Quem conhece a obra de Allen enxerga rápido o seu universo aqui. Casais em crise, relações extraconjugais, culpa, depressão, neuroses urbanas, incertezas fatais, paixões descontroladas (perdoem a redundância). A afirmação é correta, mas não diminui nem invalida a beleza singular do novo filme em cartas. Por que?

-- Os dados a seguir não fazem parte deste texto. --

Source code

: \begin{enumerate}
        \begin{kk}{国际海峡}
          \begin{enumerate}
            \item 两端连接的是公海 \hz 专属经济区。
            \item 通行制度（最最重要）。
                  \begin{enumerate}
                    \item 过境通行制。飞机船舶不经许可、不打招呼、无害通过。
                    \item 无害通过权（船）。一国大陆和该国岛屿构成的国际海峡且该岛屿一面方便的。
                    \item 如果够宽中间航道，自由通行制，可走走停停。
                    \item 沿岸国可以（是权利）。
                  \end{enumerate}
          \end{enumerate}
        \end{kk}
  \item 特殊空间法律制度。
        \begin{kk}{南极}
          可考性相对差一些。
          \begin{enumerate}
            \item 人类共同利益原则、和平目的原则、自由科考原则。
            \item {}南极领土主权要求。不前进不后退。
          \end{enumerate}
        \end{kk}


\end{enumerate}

Porque a sofisticação no repertório piadístico e dramatúrgico é sempre bem-vindo e atual. Uma pena que o repertório não funcione num público mais amplo. Um exemplo de efeitos distintos provocados pelos diálogos aparece nesse filme quando o marido de Peet (Will Ferrell), enciumado, comenta sobre o novo partido de Melinda: “Ele é o Ernest Hemingway da odontologia”. Enquanto para alguns espectadores a frase passa sem efeito, em outros a analogia provoca gargalhadas folgadas.